======== Records for processing
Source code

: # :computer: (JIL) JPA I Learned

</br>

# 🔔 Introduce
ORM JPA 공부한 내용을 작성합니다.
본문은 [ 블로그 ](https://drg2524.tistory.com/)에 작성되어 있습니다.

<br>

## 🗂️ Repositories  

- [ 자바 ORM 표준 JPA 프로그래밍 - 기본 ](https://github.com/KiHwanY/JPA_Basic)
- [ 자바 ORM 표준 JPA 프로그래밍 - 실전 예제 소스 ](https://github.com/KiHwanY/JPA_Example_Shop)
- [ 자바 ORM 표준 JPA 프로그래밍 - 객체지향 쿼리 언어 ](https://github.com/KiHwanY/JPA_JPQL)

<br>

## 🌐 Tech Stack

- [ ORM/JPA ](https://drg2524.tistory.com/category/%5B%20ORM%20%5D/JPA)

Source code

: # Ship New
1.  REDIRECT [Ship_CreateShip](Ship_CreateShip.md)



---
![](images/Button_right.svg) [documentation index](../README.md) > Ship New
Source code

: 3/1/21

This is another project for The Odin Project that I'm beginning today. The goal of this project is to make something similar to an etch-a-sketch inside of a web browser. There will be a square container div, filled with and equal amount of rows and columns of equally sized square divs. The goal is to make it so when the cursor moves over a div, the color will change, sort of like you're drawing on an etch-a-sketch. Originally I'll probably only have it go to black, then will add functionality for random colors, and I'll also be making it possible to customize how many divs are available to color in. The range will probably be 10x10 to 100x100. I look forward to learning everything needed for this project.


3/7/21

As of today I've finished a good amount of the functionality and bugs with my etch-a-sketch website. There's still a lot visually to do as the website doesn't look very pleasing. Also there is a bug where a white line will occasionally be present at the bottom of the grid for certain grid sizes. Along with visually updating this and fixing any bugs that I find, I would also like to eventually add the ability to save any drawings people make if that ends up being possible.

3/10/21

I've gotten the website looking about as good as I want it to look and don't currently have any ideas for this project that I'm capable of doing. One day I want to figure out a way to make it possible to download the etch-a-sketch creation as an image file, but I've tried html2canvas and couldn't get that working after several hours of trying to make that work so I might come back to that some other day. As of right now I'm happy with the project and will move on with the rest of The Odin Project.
================
**Task details**
If a line in the data contains the string "KiHwanY", copy it.

**Final answer**
- [ 자바 ORM 표준 JPA 프로그래밍 - 기본 ](https://github.com/KiHwanY/JPA_Basic)
- [ 자바 ORM 표준 JPA 프로그래밍 - 실전 예제 소스 ](https://github.com/KiHwanY/JPA_Example_Shop)
- [ 자바 ORM 표준 JPA 프로그래밍 - 객체지향 쿼리 언어 ](https://github.com/KiHwanY/JPA_JPQL)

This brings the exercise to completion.